Probiotic Escherichia coli Nissle 1917 Expressing Elafin Protects Against Inflammation and Restores the Gut Microbiota

Guigen Teng, Zilin Liu, Yun Liu, Ting Wu, Yun Dai, Huahong Wang, Weihong Wang, Guigen Teng, Zilin Liu, Yun Liu, Ting Wu, Yun Dai, Huahong Wang, Weihong Wang

Abstract

Intestinal mucosal inflammation and epithelial barrier dysfunction have been implicated as pathological factors in inflammatory bowel disease (IBD). An emerging area of IBD research focuses on probiotics. The probiotic Escherichia coli Nissle 1917 (EcN) is an excellent choice for engineering therapeutic microbes. Elafin is an endogenous specific inhibitor of neutrophil elastase (NE) and proteinase 3, and we previously found Elafin can effectively suppress the development of colitis. Here, we genetically engineered EcN to deliver Elafin (EcN-Elafin) directly to the colonic mucosa and explored the protective effects of EcN-Elafin against colitis in mice. EcN-Elafin significantly alleviated dextran sodium sulfate (DSS) induced colitis. Compared with wild-type EcN, oral administration of EcN-Elafin displayed better effects on loss of weight, colon length shortening, elevated expression of myeloperoxidase (MPO), and proinflammatory cytokines and chemokine in colonic tissues.

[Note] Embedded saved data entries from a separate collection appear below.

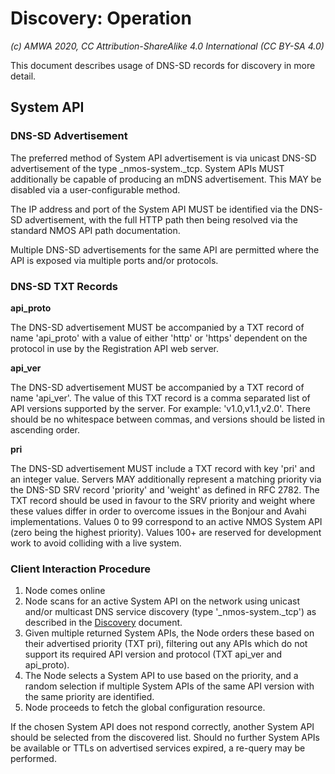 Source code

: # Discovery: Operation

_(c) AMWA 2020, CC Attribution-ShareAlike 4.0 International (CC BY-SA 4.0)_

This document describes usage of DNS-SD records for discovery in more detail.

## System API

### DNS-SD Advertisement

The preferred method of System API advertisement is via unicast DNS-SD advertisement of the type \_nmos-system.\_tcp. System APIs MUST additionally be capable of producing an mDNS advertisement. This MAY be disabled via a user-configurable method.

The IP address and port of the System API MUST be identified via the DNS-SD advertisement, with the full HTTP path then being resolved via the standard NMOS API path documentation.

Multiple DNS-SD advertisements for the same API are permitted where the API is exposed via multiple ports and/or protocols.

### DNS-SD TXT Records

**api\_proto**

The DNS-SD advertisement MUST be accompanied by a TXT record of name 'api\_proto' with a value of either 'http' or 'https' dependent on the protocol in use by the Registration API web server.

**api\_ver**

The DNS-SD advertisement MUST be accompanied by a TXT record of name 'api\_ver'. The value of this TXT record is a comma separated list of API versions supported by the server. For example: 'v1.0,v1.1,v2.0'. There should be no whitespace between commas, and versions should be listed in ascending order.

**pri**

The DNS-SD advertisement MUST include a TXT record with key 'pri' and an integer value. Servers MAY additionally represent a matching priority via the DNS-SD SRV record 'priority' and 'weight' as defined in RFC 2782. The TXT record should be used in favour to the SRV priority and weight where these values differ in order to overcome issues in the Bonjour and Avahi implementations.
Values 0 to 99 correspond to an active NMOS System API (zero being the highest priority). Values 100+ are reserved for development work to avoid colliding with a live system.

### Client Interaction Procedure

1. Node comes online
2. Node scans for an active System API on the network using unicast and/or multicast DNS service discovery (type '\_nmos-system.\_tcp') as described in the [Discovery](3.0.%20Discovery.md#unicast-vs-multicast-dns-sd) document.
3. Given multiple returned System APIs, the Node orders these based on their advertised priority (TXT pri), filtering out any APIs which do not support its required API version and protocol (TXT api_ver and api_proto).
4. The Node selects a System API to use based on the priority, and a random selection if multiple System APIs of the same API version with the same priority are identified.
5. Node proceeds to fetch the global configuration resource.

If the chosen System API does not respond correctly, another System API should be selected from the discovered list. Should no further System APIs be available or TTLs on advertised services expired, a re-query may be performed.

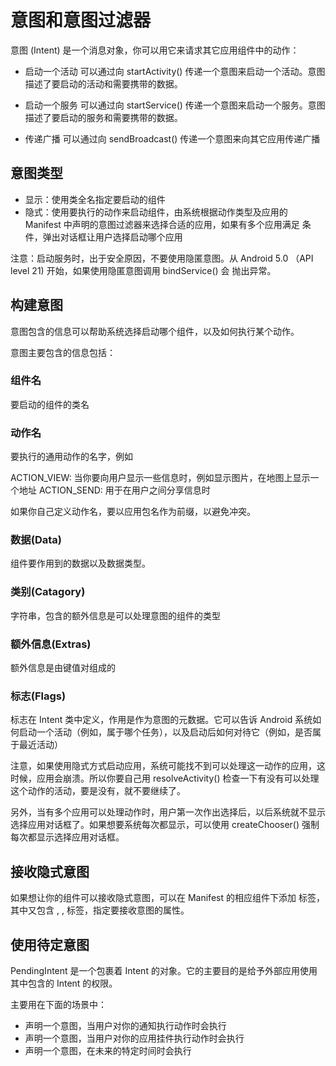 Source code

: # 意图和意图过滤器
意图 (Intent) 是一个消息对象，你可以用它来请求其它应用组件中的动作：

* 启动一个活动
可以通过向 startActivity() 传递一个意图来启动一个活动。意图描述了要启动的活动和需要携带的数据。

* 启动一个服务
可以通过向 startService() 传递一个意图来启动一个服务。意图描述了要启动的服务和需要携带的数据。

* 传递广播
可以通过向 sendBroadcast() 传递一个意图来向其它应用传递广播

## 意图类型
* 显示：使用类全名指定要启动的组件
* 隐式：使用要执行的动作来启动组件，由系统根据动作类型及应用的 Manifest 中声明的意图过滤器来选择合适的应用，如果有多个应用满足
条件，弹出对话框让用户选择启动哪个应用

注意：启动服务时，出于安全原因，不要使用隐匿意图。从 Android 5.0 （API level 21) 开始，如果使用隐匿意图调用 bindService() 会
抛出异常。

## 构建意图
意图包含的信息可以帮助系统选择启动哪个组件，以及如何执行某个动作。

意图主要包含的信息包括：

### 组件名
要启动的组件的类名

### 动作名
要执行的通用动作的名字，例如 

ACTION_VIEW: 当你要向用户显示一些信息时，例如显示图片，在地图上显示一个地址
ACTION_SEND: 用于在用户之间分享信息时

如果你自己定义动作名，要以应用包名作为前缀，以避免冲突。

### 数据(Data)
组件要作用到的数据以及数据类型。

### 类别(Catagory)
字符串，包含的额外信息是可以处理意图的组件的类型

### 额外信息(Extras)
额外信息是由键值对组成的

### 标志(Flags)
标志在 Intent 类中定义，作用是作为意图的元数据。它可以告诉 Android 系统如何启动一个活动（例如，属于哪个任务），以及启动后如何对待它（例如，是否属于最近活动）

注意，如果使用隐式方式启动应用，系统可能找不到可以处理这一动作的应用，这时候，应用会崩溃。所以你要自己用 resolveActivity() 检查一下有没有可以处理这个动作的活动，要是没有，就不要继续了。

另外，当有多个应用可以处理动作时，用户第一次作出选择后，以后系统就不显示选择应用对话框了。如果想要系统每次都显示，可以使用 createChooser() 强制每次都显示选择应用对话框。

## 接收隐式意图
如果想让你的组件可以接收隐式意图，可以在 Manifest 的相应组件下添加 <intent-filter> 标签，其中又包含 <action>, <data>, <category> 标签，指定要接收意图的属性。

## 使用待定意图
PendingIntent 是一个包裹着 Intent 的对象。它的主要目的是给予外部应用使用其中包含的 Intent 的权限。

主要用在下面的场景中：
* 声明一个意图，当用户对你的通知执行动作时会执行
* 声明一个意图，当用户对你的应用挂件执行动作时会执行
* 声明一个意图，在未来的特定时间时会执行
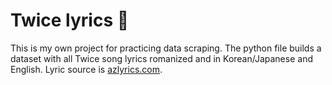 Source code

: # Twice lyrics 🍭
This is my own project for practicing data scraping. The python file builds a dataset with all Twice song lyrics romanized and in Korean/Japanese and English. Lyric source is [azlyrics.com](https://www.azlyrics.com/t/twice.html).
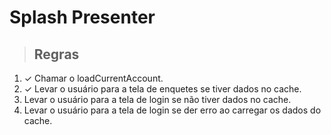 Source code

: # Splash Presenter

> ## Regras
1. ✓ Chamar o loadCurrentAccount.
2. ✓ Levar o usuário para a tela de enquetes se tiver dados no cache.
3. Levar o usuário para a tela de login se não tiver dados no cache.
3. Levar o usuário para a tela de login se der erro ao carregar os dados do cache.
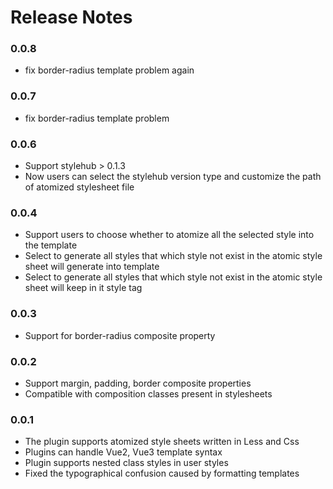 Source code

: # Release Notes

### 0.0.8

- fix border-radius template problem again

### 0.0.7

- fix border-radius template problem

### 0.0.6

- Support stylehub > 0.1.3
- Now users can select the stylehub version type and customize the path of atomized stylesheet file

### 0.0.4

- Support users to choose whether to atomize all the selected style into the template
- Select to generate all styles that which style not exist in the atomic style sheet will generate into template
- Select to generate all styles that which style not exist in the atomic style sheet will keep in it style tag

### 0.0.3

- Support for border-radius composite property

### 0.0.2

- Support margin, padding, border composite properties
- Compatible with composition classes present in stylesheets

### 0.0.1

- The plugin supports atomized style sheets written in Less and Css
- Plugins can handle Vue2, Vue3 template syntax
- Plugin supports nested class styles in user styles
- Fixed the typographical confusion caused by formatting templates
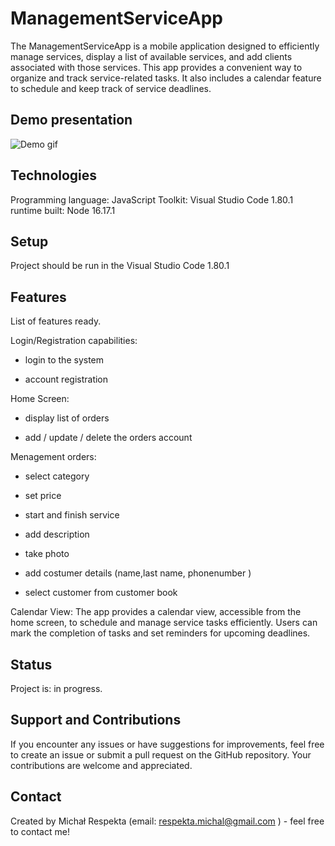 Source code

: # ManagementServiceApp
The ManagementServiceApp is a mobile application designed to efficiently manage services, display a list of available services, and add clients associated with those services. This app provides a convenient way to organize and track service-related tasks. It also includes a calendar feature to schedule and keep track of service deadlines.


## Demo presentation
![Demo gif](gifs/MenagementordersPresentation.gif)

## Technologies
 Programming language: JavaScript
 Toolkit: Visual Studio Code 1.80.1
 runtime built: Node 16.17.1 

## Setup
 Project should be run in the Visual Studio Code 1.80.1


## Features
 List of features ready.

   Login/Registration capabilities:

   - login to the system

   - account registration

   Home Screen:

   - display list of orders

   - add / update / delete the orders account

   Menagement orders:
        
   - select category 

   - set price 
             
   - start and finish service 

   - add description

   - take photo

   - add costumer details (name,last name, phonenumber )

   - select customer from customer book
             
   Calendar View:
    The app provides a calendar view, accessible from the home screen, to schedule and manage service tasks efficiently. Users can mark the completion of tasks and set reminders for upcoming deadlines.

## Status
Project is: in progress.

## Support and Contributions
If you encounter any issues or have suggestions for improvements, feel free to create an issue or submit a pull request on the GitHub repository. Your contributions are welcome and appreciated.

## Contact
Created by Michał Respekta (email: respekta.michal@gmail.com ) - feel free to contact me! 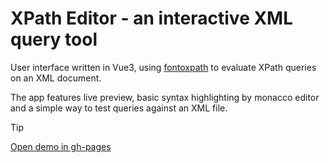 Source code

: # XPath Editor - an interactive XML query tool

User interface written in Vue3, using [fontoxpath](https://github.com/FontoXML/fontoxpath) to evaluate XPath queries on an XML document. 

The app features live preview, basic syntax highlighting by monacco editor and a simple way to test queries against an XML file.

> [!TIP]
> [Open demo in gh-pages](https://tq-bit.github.io/xlst-editor/) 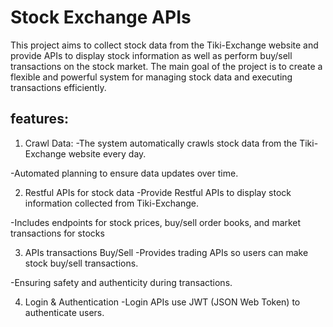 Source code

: 
# Stock Exchange APIs

This project aims to collect stock data from the Tiki-Exchange website and provide APIs to display stock information as well as perform buy/sell transactions on the stock market. The main goal of the project is to create a flexible and powerful system for managing stock data and executing transactions efficiently.


## features: 
1. Crawl Data:
-The system automatically crawls stock data from the Tiki-Exchange website every day.

-Automated planning to ensure data updates over time.

2. Restful APIs for stock data
-Provide Restful APIs to display stock information collected from Tiki-Exchange.

-Includes endpoints for stock prices, buy/sell order books, and market transactions for stocks


3. APIs transactions Buy/Sell
-Provides trading APIs so users can make stock buy/sell transactions.

-Ensuring safety and authenticity during transactions.

4. Login & Authentication 
-Login APIs use JWT (JSON Web Token) to authenticate users.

In addition, EcN-Elafin restored the expression and distribution of tight junction protein ZO-1 in colonic tissues back to normal. In a damaged colonic epithelial model utilizing Caco-2 cells stimulated with TNF-α, EcN-Elafin efficiently downregulated the activation level of NF-κB signaling. EcN-Elafin was also found to have restored the dysbiosis in gut caused by DSS administration. Moreover, EcN-Elafin significantly enhanced the concentrations of butyrate and valerate in the gut lumen. Thus, our findings demonstrated that EcN-Elafin enhanced the colonic epithelial barrier, promoted the resolution of inflammation, modulated the gut microbiota, and elevated concentrations of short-chain fatty acids (SCFAs) in the gut. EcN-Elafin may be a potential therapeutic method for IBD.

Keywords: EcN; Elafin; gut microbiota; inflammatory bowel disease; intestinal epithelial barrier.

Conflict of interest statement

The authors declare that the research was conducted in the absence of any commercial or financial relationships that could be construed as a potential conflict of interest.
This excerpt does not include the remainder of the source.